Which lines below contain "functions"? Pull them out.

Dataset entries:
━━━━━━━━

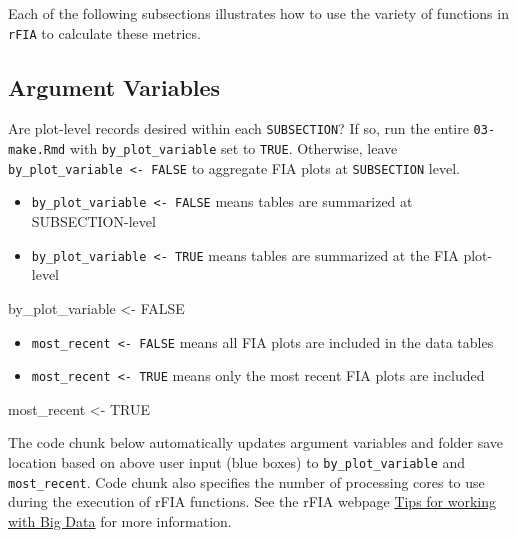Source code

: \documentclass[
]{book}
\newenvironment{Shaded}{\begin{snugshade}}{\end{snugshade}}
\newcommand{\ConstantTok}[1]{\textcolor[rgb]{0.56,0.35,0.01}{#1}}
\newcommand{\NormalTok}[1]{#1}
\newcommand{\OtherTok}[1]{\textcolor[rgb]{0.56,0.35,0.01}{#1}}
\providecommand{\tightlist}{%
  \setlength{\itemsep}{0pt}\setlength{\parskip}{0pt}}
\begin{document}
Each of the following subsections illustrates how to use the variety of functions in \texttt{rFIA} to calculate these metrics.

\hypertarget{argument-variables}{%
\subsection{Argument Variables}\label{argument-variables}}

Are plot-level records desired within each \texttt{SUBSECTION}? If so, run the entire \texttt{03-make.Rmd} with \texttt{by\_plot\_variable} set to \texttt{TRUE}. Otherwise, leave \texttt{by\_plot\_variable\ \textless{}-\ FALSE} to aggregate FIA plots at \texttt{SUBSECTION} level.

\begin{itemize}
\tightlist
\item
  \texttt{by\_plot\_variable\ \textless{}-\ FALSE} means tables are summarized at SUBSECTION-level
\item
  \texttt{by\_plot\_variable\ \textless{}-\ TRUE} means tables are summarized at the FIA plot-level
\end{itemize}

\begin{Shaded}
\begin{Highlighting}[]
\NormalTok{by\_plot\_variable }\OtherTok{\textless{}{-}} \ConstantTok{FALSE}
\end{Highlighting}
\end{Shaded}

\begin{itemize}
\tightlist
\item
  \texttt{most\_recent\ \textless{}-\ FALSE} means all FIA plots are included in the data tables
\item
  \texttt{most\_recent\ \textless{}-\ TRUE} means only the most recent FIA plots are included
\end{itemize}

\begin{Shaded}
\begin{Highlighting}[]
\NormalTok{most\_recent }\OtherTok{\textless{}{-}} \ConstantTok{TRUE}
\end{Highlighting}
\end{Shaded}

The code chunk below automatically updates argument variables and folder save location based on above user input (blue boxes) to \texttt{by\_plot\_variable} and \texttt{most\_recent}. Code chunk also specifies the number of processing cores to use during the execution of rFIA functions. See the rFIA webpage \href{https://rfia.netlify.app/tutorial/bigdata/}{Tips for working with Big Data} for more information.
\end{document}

━━━━━━━━

→ **WRITTEN RESPONSE**
Each of the following subsections illustrates how to use the variety of functions in \texttt{rFIA} to calculate these metrics.
The code chunk below automatically updates argument variables and folder save location based on above user input (blue boxes) to \texttt{by\_plot\_variable} and \texttt{most\_recent}. Code chunk also specifies the number of processing cores to use during the execution of rFIA functions. See the rFIA webpage \href{https://rfia.netlify.app/tutorial/bigdata/}{Tips for working with Big Data} for more information.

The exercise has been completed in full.